---- DATA EXTRACT
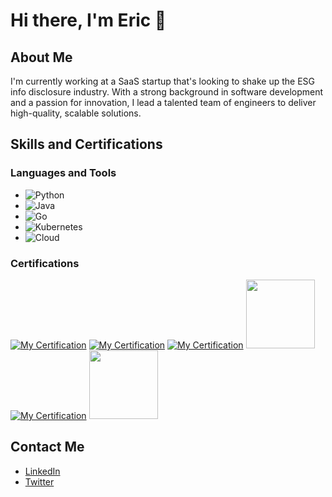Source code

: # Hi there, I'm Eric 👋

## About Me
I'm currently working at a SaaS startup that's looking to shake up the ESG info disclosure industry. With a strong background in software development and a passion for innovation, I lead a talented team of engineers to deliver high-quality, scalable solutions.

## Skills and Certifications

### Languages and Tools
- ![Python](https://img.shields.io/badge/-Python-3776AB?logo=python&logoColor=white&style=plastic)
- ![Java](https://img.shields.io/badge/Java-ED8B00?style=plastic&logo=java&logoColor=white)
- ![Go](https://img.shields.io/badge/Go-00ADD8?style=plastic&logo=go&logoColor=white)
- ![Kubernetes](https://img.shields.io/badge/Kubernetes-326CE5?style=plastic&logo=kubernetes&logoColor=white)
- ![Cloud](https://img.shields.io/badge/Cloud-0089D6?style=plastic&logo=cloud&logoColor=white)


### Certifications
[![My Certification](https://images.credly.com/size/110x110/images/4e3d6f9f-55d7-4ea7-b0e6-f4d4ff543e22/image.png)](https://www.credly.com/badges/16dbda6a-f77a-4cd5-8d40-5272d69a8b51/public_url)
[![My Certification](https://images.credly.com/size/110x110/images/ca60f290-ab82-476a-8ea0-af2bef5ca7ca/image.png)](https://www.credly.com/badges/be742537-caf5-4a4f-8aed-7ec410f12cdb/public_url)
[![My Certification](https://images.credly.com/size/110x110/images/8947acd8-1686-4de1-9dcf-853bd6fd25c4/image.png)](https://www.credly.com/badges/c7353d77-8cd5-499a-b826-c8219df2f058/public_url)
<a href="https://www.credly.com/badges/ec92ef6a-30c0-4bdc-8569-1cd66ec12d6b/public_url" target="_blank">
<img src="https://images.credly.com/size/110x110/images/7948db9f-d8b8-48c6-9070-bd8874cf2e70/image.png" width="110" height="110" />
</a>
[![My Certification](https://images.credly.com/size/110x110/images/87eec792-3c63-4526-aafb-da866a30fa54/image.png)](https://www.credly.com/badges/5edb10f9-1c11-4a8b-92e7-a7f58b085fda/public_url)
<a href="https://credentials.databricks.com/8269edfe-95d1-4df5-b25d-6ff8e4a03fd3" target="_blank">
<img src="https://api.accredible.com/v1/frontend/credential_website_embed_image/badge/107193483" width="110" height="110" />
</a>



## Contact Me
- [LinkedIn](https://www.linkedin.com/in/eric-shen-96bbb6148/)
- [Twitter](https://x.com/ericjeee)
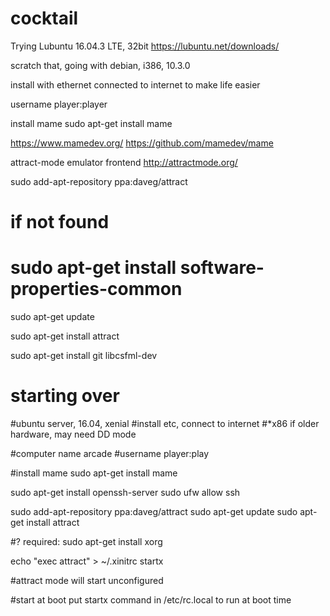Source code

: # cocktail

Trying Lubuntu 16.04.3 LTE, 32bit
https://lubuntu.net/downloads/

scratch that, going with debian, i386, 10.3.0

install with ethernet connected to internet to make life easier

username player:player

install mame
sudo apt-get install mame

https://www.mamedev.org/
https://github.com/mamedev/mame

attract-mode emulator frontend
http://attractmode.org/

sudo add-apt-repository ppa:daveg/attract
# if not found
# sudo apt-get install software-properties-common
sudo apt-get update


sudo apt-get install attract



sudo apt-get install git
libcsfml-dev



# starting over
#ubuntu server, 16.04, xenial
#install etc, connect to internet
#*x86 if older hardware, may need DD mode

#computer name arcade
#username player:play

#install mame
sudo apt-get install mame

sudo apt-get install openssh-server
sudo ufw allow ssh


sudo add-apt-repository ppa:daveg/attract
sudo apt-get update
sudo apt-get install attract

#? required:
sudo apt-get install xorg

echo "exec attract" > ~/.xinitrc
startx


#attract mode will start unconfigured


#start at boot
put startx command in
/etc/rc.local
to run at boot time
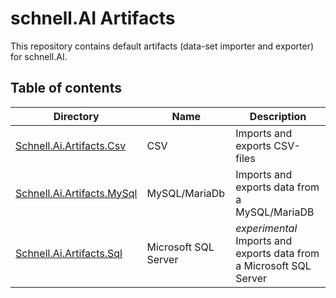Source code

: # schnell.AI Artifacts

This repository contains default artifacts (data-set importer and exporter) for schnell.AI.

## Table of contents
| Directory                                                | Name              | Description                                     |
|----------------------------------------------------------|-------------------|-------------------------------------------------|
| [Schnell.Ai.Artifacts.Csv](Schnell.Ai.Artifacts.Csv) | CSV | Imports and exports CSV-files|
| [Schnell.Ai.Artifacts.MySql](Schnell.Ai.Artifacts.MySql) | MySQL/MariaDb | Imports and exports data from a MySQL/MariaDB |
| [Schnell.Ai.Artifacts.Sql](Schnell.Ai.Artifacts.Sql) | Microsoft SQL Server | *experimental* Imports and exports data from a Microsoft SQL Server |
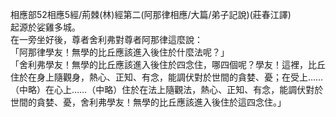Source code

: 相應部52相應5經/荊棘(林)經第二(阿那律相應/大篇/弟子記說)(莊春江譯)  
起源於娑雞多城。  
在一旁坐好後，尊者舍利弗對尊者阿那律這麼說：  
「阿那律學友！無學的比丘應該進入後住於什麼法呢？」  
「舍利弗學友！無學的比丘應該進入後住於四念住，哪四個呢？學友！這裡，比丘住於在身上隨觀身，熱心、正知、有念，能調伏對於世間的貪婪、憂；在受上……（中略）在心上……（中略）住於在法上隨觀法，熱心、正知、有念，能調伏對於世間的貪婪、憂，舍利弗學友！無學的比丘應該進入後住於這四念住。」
--------
WHAT IS BEING ASKED =
The expected answer is the listing above, duplicated exactly, with its pictures removed.

ANSWER TO THE EXERCISE =
Source code

: # Hi there, I'm Eric 👋

## About Me
I'm currently working at a SaaS startup that's looking to shake up the ESG info disclosure industry. With a strong background in software development and a passion for innovation, I lead a talented team of engineers to deliver high-quality, scalable solutions.

## Skills and Certifications

### Languages and Tools
- ![Python](https://img.shields.io/badge/-Python-3776AB?logo=python&logoColor=white&style=plastic)
- ![Java](https://img.shields.io/badge/Java-ED8B00?style=plastic&logo=java&logoColor=white)
- ![Go](https://img.shields.io/badge/Go-00ADD8?style=plastic&logo=go&logoColor=white)
- ![Kubernetes](https://img.shields.io/badge/Kubernetes-326CE5?style=plastic&logo=kubernetes&logoColor=white)
- ![Cloud](https://img.shields.io/badge/Cloud-0089D6?style=plastic&logo=cloud&logoColor=white)


### Certifications
[![My Certification](https://images.credly.com/size/110x110/images/4e3d6f9f-55d7-4ea7-b0e6-f4d4ff543e22/image.png)](https://www.credly.com/badges/16dbda6a-f77a-4cd5-8d40-5272d69a8b51/public_url)
[![My Certification](https://images.credly.com/size/110x110/images/ca60f290-ab82-476a-8ea0-af2bef5ca7ca/image.png)](https://www.credly.com/badges/be742537-caf5-4a4f-8aed-7ec410f12cdb/public_url)
[![My Certification](https://images.credly.com/size/110x110/images/8947acd8-1686-4de1-9dcf-853bd6fd25c4/image.png)](https://www.credly.com/badges/c7353d77-8cd5-499a-b826-c8219df2f058/public_url)
<a href="https://www.credly.com/badges/ec92ef6a-30c0-4bdc-8569-1cd66ec12d6b/public_url" target="_blank">
<img src="https://images.credly.com/size/110x110/images/7948db9f-d8b8-48c6-9070-bd8874cf2e70/image.png" width="110" height="110" />
</a>
[![My Certification](https://images.credly.com/size/110x110/images/87eec792-3c63-4526-aafb-da866a30fa54/image.png)](https://www.credly.com/badges/5edb10f9-1c11-4a8b-92e7-a7f58b085fda/public_url)
<a href="https://credentials.databricks.com/8269edfe-95d1-4df5-b25d-6ff8e4a03fd3" target="_blank">
<img src="https://api.accredible.com/v1/frontend/credential_website_embed_image/badge/107193483" width="110" height="110" />
</a>



## Contact Me
- [LinkedIn](https://www.linkedin.com/in/eric-shen-96bbb6148/)
- [Twitter](https://x.com/ericjeee)
Source code

: # cocktail

Trying Lubuntu 16.04.3 LTE, 32bit
https://lubuntu.net/downloads/

scratch that, going with debian, i386, 10.3.0

install with ethernet connected to internet to make life easier

username player:player

install mame
sudo apt-get install mame

https://www.mamedev.org/
https://github.com/mamedev/mame

attract-mode emulator frontend
http://attractmode.org/

sudo add-apt-repository ppa:daveg/attract
# if not found
# sudo apt-get install software-properties-common
sudo apt-get update


sudo apt-get install attract



sudo apt-get install git
libcsfml-dev



# starting over
#ubuntu server, 16.04, xenial
#install etc, connect to internet
#*x86 if older hardware, may need DD mode

#computer name arcade
#username player:play

#install mame
sudo apt-get install mame

sudo apt-get install openssh-server
sudo ufw allow ssh


sudo add-apt-repository ppa:daveg/attract
sudo apt-get update
sudo apt-get install attract

#? required:
sudo apt-get install xorg

echo "exec attract" > ~/.xinitrc
startx


#attract mode will start unconfigured


#start at boot
put startx command in
/etc/rc.local
to run at boot time
Source code

: # schnell.AI Artifacts

This repository contains default artifacts (data-set importer and exporter) for schnell.AI.

## Table of contents
| Directory                                                | Name              | Description                                     |
|----------------------------------------------------------|-------------------|-------------------------------------------------|
| [Schnell.Ai.Artifacts.Csv](Schnell.Ai.Artifacts.Csv) | CSV | Imports and exports CSV-files|
| [Schnell.Ai.Artifacts.MySql](Schnell.Ai.Artifacts.MySql) | MySQL/MariaDb | Imports and exports data from a MySQL/MariaDB |
| [Schnell.Ai.Artifacts.Sql](Schnell.Ai.Artifacts.Sql) | Microsoft SQL Server | *experimental* Imports and exports data from a Microsoft SQL Server |
Source code

: 相應部52相應5經/荊棘(林)經第二(阿那律相應/大篇/弟子記說)(莊春江譯)  
起源於娑雞多城。  
在一旁坐好後，尊者舍利弗對尊者阿那律這麼說：  
「阿那律學友！無學的比丘應該進入後住於什麼法呢？」  
「舍利弗學友！無學的比丘應該進入後住於四念住，哪四個呢？學友！這裡，比丘住於在身上隨觀身，熱心、正知、有念，能調伏對於世間的貪婪、憂；在受上……（中略）在心上……（中略）住於在法上隨觀法，熱心、正知、有念，能調伏對於世間的貪婪、憂，舍利弗學友！無學的比丘應該進入後住於這四念住。」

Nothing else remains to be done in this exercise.